Monday, September 5, 2011

An experiment worth noting

Awhile ago I read this post and was inspired to try the same thing with my son. It never occurred to me to give him money at the Farmer's Market and when we did I fully expected him to come back with bags of Kettle Corn and chocolate pastries. But instead he has blown me away with his thoughtful purchases and willingness to try new foods. Every week he clutches his money, works the booths and inspects various vegetables and fruits. He asks how much things are and does subtraction with his fingers. I never knew that he would get a math lesson out of this, but he is really doing it.

The first week he eagerly took his money and walked around, taking our advice to look at everything before buying. He peeled off one dollar for three honey sticks and graciously gave one to his sister. Then he spied a basket of strawberries for $4, thought about it for a moment and then walked on. He asked where the fish monger guy was and headed in that direction. I quickly told him I'd happily buy the fish for him, but he had already moved on.
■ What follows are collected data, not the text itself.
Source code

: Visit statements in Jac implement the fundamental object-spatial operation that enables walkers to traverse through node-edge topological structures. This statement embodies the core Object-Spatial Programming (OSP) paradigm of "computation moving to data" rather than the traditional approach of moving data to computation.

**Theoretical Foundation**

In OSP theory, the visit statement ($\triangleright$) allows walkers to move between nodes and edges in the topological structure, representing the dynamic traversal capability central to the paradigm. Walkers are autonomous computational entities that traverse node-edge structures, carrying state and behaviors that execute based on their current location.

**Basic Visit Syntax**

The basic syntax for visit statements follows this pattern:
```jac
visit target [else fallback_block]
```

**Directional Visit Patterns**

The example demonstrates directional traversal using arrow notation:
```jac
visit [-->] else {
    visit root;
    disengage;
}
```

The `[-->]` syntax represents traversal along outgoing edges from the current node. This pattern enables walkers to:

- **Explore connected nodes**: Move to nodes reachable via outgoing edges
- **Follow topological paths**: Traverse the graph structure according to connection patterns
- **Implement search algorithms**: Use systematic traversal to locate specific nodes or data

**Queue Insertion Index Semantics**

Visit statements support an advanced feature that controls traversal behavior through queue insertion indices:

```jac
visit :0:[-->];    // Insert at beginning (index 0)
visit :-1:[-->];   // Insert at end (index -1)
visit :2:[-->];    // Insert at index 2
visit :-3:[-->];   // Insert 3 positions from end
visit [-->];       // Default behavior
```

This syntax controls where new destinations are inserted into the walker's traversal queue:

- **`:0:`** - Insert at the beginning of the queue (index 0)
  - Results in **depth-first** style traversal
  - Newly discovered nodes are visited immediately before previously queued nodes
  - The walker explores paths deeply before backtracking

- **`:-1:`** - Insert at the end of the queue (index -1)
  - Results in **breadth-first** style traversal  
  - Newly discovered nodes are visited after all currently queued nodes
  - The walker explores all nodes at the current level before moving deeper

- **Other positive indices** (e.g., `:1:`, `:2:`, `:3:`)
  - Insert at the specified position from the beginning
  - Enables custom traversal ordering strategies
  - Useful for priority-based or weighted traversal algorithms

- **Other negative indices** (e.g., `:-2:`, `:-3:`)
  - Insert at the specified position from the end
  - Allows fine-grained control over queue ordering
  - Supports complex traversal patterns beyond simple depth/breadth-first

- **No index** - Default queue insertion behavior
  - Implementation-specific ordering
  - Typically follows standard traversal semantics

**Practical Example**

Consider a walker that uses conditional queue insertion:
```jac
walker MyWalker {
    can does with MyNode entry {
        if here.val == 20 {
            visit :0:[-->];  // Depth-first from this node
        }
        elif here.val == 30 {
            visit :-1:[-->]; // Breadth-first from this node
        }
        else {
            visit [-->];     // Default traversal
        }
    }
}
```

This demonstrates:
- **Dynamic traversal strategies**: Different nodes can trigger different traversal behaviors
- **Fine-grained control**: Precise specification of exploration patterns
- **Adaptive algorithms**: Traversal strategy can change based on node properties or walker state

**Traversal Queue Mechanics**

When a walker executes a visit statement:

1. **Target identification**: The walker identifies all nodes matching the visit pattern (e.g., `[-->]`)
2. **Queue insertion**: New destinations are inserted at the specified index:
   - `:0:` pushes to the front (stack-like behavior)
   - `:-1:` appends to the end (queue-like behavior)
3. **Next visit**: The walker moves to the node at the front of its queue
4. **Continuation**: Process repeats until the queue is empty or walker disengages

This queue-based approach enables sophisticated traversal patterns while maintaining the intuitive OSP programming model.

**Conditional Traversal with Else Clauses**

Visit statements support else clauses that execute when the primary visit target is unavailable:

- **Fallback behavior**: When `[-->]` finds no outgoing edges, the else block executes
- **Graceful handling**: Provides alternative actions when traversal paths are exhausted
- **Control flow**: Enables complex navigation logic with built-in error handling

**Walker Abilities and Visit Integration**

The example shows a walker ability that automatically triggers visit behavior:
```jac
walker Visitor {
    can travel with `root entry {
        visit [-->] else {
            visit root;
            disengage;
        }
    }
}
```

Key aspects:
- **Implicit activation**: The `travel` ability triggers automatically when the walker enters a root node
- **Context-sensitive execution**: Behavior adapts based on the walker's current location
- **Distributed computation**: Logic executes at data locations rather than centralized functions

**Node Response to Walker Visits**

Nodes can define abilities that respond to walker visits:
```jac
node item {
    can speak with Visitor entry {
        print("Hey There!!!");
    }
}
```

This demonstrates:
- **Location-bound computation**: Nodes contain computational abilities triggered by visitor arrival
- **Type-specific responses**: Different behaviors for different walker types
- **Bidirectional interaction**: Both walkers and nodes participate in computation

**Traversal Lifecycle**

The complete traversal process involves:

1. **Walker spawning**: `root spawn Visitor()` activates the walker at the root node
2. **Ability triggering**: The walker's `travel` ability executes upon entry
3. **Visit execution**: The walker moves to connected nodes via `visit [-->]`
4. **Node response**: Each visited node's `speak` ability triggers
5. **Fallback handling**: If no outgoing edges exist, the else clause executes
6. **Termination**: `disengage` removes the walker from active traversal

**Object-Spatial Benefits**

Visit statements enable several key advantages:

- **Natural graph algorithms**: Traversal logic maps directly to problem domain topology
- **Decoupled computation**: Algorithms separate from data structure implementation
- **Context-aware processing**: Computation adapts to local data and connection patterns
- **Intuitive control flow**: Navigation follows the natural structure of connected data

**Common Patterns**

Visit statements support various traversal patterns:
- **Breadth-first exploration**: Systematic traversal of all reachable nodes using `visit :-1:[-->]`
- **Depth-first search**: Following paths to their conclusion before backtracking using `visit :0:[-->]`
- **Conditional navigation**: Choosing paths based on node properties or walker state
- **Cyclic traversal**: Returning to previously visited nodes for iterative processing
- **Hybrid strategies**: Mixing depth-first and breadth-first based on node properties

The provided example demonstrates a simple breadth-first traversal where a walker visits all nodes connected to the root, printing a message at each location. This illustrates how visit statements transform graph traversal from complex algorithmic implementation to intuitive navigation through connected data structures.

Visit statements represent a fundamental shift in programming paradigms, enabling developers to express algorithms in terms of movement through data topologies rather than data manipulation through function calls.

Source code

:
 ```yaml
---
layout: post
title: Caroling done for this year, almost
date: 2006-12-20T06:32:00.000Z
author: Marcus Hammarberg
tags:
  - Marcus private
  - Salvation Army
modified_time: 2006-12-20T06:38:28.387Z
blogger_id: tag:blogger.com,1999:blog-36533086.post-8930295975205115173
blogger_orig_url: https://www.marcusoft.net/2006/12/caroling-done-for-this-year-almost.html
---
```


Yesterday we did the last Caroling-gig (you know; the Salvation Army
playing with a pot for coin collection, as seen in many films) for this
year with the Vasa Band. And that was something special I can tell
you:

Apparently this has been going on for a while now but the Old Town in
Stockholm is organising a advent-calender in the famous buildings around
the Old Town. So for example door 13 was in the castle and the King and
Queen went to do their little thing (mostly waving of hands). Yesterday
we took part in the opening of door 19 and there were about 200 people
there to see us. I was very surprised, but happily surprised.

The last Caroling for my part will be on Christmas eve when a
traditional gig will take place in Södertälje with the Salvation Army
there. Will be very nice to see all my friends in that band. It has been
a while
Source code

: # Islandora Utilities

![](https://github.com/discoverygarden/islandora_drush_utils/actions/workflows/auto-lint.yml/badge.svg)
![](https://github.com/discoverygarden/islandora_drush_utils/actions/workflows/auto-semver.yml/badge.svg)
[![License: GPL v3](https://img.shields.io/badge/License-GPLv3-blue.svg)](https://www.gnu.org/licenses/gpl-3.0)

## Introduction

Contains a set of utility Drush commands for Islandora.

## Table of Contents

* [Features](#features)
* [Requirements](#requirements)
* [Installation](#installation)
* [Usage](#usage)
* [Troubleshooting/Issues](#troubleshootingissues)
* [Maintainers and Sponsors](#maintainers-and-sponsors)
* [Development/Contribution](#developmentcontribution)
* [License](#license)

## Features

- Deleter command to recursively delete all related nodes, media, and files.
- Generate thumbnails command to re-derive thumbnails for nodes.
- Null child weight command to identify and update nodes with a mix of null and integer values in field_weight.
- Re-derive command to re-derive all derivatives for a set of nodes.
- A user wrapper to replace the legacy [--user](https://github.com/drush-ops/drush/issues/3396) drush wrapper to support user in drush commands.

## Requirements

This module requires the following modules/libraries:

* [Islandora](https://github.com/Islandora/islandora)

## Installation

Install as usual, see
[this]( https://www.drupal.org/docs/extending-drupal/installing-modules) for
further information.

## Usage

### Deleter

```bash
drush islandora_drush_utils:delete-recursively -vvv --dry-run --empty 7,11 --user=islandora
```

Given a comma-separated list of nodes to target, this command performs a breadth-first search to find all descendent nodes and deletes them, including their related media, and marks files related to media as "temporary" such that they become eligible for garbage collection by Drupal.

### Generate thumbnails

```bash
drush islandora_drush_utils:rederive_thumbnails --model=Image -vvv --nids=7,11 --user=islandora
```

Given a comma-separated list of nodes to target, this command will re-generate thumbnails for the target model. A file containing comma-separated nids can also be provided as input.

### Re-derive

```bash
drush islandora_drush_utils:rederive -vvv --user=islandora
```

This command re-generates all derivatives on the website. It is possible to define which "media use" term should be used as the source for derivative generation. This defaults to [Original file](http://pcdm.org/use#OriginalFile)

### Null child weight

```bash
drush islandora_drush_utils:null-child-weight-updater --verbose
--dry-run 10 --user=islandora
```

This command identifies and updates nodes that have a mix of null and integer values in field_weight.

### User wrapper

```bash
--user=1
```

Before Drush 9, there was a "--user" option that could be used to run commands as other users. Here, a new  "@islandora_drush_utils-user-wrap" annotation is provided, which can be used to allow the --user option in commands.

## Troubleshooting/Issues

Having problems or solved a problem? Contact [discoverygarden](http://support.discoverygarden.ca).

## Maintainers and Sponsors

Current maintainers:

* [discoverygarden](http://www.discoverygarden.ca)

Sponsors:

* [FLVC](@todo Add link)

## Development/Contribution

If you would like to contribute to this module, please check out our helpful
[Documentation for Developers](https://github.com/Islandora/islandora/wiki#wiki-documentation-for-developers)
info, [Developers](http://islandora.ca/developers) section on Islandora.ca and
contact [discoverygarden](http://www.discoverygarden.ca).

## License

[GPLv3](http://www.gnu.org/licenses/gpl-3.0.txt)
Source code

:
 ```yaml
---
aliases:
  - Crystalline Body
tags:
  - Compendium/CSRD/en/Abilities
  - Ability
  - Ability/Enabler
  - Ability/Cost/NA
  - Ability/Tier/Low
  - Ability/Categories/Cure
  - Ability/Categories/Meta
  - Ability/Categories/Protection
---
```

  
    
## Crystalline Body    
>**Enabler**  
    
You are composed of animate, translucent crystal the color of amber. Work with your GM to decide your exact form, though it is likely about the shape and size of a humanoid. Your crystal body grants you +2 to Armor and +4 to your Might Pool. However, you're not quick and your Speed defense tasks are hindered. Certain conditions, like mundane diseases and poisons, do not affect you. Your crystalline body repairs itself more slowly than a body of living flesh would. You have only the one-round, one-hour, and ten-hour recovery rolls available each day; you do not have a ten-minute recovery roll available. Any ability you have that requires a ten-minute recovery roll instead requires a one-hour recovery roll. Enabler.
He settled on a trio of red and yellow raspberries with a basket of blackberries for $7. I am not sure where the remaining $2 went. But who cares? The kid was hooked.

The next week we were on vacation in Sonoma and we went to the Sonoma Farmer's Market, where we again gave him $10. He immediately spied the Kettle Corn and bought a bag, sharing it with all of us. Then  he saw a bread baker with his own fire pit oven on wheels and mentioned he wanted to get a loaf of the XX. He passed by folks making fresh doughnuts, vendors with ice cream scoops teetering on cones and he persevered... the dude was on a mission. He found a cheese table and parked himself in front, sampling every single cheese the vendor had to offer and then he pulled out his money and asked to buy an aged block of Gouda. Seriously? I couldn't believe it. The vendor looked around and asked "Whose kid is this?" and we raised our hands. He smiled, shook his head and said, "Your kid has great taste!" and wrapped up the hunk of cheese. Then, with purpose, my son walked over to the bread guy and bought the loaf he spied earlier and declared that the bread and cheese were to be eaten with dinner.  Amazing! Is this seriously my kid?

This past week he took his $10 and asked a vendor what the prickly vegetables were on the table and she explained they were artichokes. He was sold. He bought three ("So we can all have one" he said) and then bought three honey sticks (again he gave one to his sister), cherry tomatoes and raspberries. Two years ago we tried to get him to eat artichokes, but he hated them. We will have them in the summer, but he always passed on them. As I steamed his artichokes with our dinner, I thought this was going to be the one that didn't make the cut. I set them on the table with a plate of lemon slices, salt and mayonnaise and he got to work. He inhaled an entire artichoke in one sitting!

Thank you, Jenny, for inspiring us to try such a great way to get my son to eat new foods. He is hooked and so are we. I think I am going to get him involved with meal planning next, letting him pick out some dishes in a cooking magazine like Everyday Food.